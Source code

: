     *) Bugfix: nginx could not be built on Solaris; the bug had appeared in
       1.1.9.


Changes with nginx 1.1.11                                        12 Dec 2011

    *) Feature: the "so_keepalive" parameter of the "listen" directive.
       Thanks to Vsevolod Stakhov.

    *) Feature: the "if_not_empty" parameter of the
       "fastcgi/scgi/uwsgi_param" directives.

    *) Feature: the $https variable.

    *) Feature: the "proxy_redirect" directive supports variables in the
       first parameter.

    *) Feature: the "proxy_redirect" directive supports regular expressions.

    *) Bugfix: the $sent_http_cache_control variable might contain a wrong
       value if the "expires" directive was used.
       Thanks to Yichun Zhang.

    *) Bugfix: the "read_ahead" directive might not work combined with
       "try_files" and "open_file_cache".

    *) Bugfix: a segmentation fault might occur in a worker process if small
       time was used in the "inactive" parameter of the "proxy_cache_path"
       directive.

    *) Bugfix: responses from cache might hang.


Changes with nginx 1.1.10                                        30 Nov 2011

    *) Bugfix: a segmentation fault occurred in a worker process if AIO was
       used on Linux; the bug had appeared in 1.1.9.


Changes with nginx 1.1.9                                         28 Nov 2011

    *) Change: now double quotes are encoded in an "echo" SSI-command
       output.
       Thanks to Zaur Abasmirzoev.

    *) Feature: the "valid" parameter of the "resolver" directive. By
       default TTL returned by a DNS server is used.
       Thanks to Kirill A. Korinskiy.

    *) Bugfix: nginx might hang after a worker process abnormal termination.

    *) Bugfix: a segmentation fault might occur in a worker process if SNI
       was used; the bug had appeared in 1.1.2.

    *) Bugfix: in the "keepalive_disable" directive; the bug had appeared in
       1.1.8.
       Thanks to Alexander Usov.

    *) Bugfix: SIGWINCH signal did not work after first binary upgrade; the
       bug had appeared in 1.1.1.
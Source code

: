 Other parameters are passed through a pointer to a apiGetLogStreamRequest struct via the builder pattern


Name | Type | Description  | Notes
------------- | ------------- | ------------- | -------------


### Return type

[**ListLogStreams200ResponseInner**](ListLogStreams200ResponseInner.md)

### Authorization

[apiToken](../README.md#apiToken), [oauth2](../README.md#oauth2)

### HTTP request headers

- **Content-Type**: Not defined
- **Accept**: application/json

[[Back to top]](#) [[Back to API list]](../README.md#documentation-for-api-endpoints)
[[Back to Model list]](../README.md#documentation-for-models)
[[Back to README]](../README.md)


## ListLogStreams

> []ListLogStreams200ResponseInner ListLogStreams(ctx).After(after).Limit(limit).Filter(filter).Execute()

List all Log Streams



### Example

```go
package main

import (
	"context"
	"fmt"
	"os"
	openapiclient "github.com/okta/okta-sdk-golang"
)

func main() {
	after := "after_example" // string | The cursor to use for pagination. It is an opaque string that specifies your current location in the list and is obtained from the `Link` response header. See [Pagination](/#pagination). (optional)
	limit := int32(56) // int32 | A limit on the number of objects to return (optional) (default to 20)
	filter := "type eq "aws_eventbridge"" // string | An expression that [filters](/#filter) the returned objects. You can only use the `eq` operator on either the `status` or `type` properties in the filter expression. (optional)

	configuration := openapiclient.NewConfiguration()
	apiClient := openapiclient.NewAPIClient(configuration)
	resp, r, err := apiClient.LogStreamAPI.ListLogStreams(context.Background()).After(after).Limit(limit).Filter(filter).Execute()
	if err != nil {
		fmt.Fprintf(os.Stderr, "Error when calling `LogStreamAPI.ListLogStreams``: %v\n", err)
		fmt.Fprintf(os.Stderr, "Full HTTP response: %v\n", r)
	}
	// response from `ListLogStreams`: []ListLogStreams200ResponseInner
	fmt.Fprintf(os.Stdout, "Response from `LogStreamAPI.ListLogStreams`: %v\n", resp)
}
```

-- What needs to be done --
Give back, unchanged, the run of lines in the listing above that begins at the line containing "Changes with nginx 1.1.11" and ends at the line containing "the $https variable.", both included.

-- Written response --
Changes with nginx 1.1.11                                        12 Dec 2011

    *) Feature: the "so_keepalive" parameter of the "listen" directive.
       Thanks to Vsevolod Stakhov.

    *) Feature: the "if_not_empty" parameter of the
       "fastcgi/scgi/uwsgi_param" directives.

    *) Feature: the $https variable.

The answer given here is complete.